Les modifications adoptées au Sénat
Les sénateurs ont modifié l’article 5 du projet de loi, relatif aux pouvoirs de la DGCCRF. Ils ont limité le pouvoir de blocage de l’accès à un site par la DGCCRF aux cas d’infractions particulièrement graves (qui exposent leur auteur à une peine d’au moins deux ans d’emprisonnement). Dans ces cas en revanche, elle voit ses pouvoirs étendus : elle peut désormais faire déréférencer ou bloquer un site, une interface ou un nom de domaine entier.
Le Sénat a par ailleurs ajouté au projet de loi un article 4 bis, qui introduit dans le texte des éléments issus de la proposition de loi visant à garantir le libre choix du consommateur dans le cyberespace, adoptée en 1ère lecture au Sénat le 19 février 2020.
Ce nouvel article introduit ainsi i) une obligation pour les plateformes en ligne de garantir la liberté de choix des consommateurs, ii) une obligation pour les plateformes de rendre leurs services interopérables, iii) un pouvoir renforcé de l’Autorité de la concurrence sur les « entreprises structurantes et iv) une interdiction pour les plateformes en ligne de concevoir des interfaces utilisateur qui ont pour objet ou effet d’entraver la liberté de décision du consommateur ou d’obtenir son consentement.
S’agissant de la liberté de choix des consommateurs, le texte interdit aux fournisseurs de systèmes d’exploitation, comme Android (Google), IOS (Apple) ou Windows (Microsoft), de limiter de façon injustifiée l’exercice, par les utilisateurs non professionnels, du droit, sur internet, d’accéder aux informations et aux contenus de leur choix et de les diffuser, ainsi que d’utiliser et de fournir des applications et des services. Il revient à l’Arcep de rédiger des lignes directrices et recommandations à cet égard, après consultation des parties prenantes. L’Arcep dispose d’un pouvoir de contrôle, d’accès aux informations chez les professionnels concernés, de publication de ces informations, de règlement des différends et de sanction en cas de manquement.
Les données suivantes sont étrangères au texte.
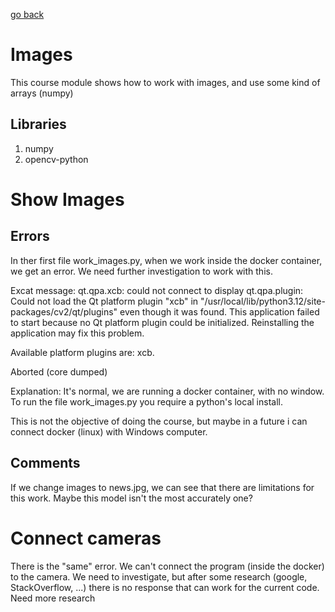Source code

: [go back](../course_code.md)

# Images

This course module shows how to work with images, and use some kind of arrays (numpy)

## Libraries

1. numpy
2. opencv-python

# Show Images

## Errors

In ther first file work_images.py, when we work inside the docker container, we get an error. We need further 
investigation to work with this.

Excat message:
qt.qpa.xcb: could not connect to display
qt.qpa.plugin: Could not load the Qt platform plugin "xcb" in "/usr/local/lib/python3.12/site-packages/cv2/qt/plugins" even though it was found.
This application failed to start because no Qt platform plugin could be initialized. Reinstalling the application may fix this problem.
 
Available platform plugins are: xcb.

Aborted (core dumped)

Explanation: 
It's normal, we are running a docker container, with no window. To run the file work_images.py you require a python's
local install.

This is not the objective of doing the course, but maybe in a future i can connect docker (linux) with Windows computer.

## Comments

If we change images to news.jpg, we can see that there are limitations for this work. Maybe this model isn't the 
most accurately one?

# Connect cameras

There is the "same" error. We can't connect the program (inside the docker) to the camera. We need to investigate, but
after some research (google, StackOverflow, ...) there is no response that can work for the current code. Need more 
research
La sanction peut aller jusqu’à 4 % du chiffre d’affaires.
Concernant l’obligation d’interopérabilité, le texte la définit comme « la capacité que possède un produit ou un système, dont les interfaces sont intégralement connues, à fonctionner avec d’autres produits ou systèmes existants ou futurs et ce, sans restriction d’accès ou de mise en œuvre ». Après consultation de la CNIL, l’Arcep peut imposer des mesures visant à rendre les services interopérables (publication/transmission d’informations ou mise en œuvre de standards d’interopérabilité). L’Arcep dispose ici aussi d’un pouvoir de sanction, qui l’autorise à prononcer des amendes pouvant aller jusqu’à 4 % du chiffre d’affaires.
Enfin, le contrôle renforcé de l’Autorité de la concurrence devra porter sur une liste d’entreprises « structurantes », établie par l’Autorité, qui devra prendre en compte : la position dominante de l’entreprise sur un ou plusieurs marchés, notamment multifaces, le nombre d’utilisateurs uniques des produits ou services qu’elle propose, son intégration verticale et ses activités sur d’autres marchés connexes, le bénéfice qu’elle retire de l’exploitation d’importants effets de réseaux, sa valorisation financière, son accès à des données essentielles pour l’accès à un marché ou le développement d’une activité, l’importance de ses activités pour l’accès de tiers aux marchés et l’influence qu’elle exerce en conséquence sur les activités des tiers. Chacune de ces entreprises devra i) soumettre à l’examen de l’Autorité de la concurrence chaque opération de concentration (achat d’une entreprise tierce) envisagée, ii) fournir la preuve que la concentration ne va pas nuire à la concurrence et iii) laisser l’Autorité de la concurrence avoir accès, le cas échéant, aux « principes et méthodes de conception des algorithmes ainsi qu’aux données utilisées par ces algorithmes ».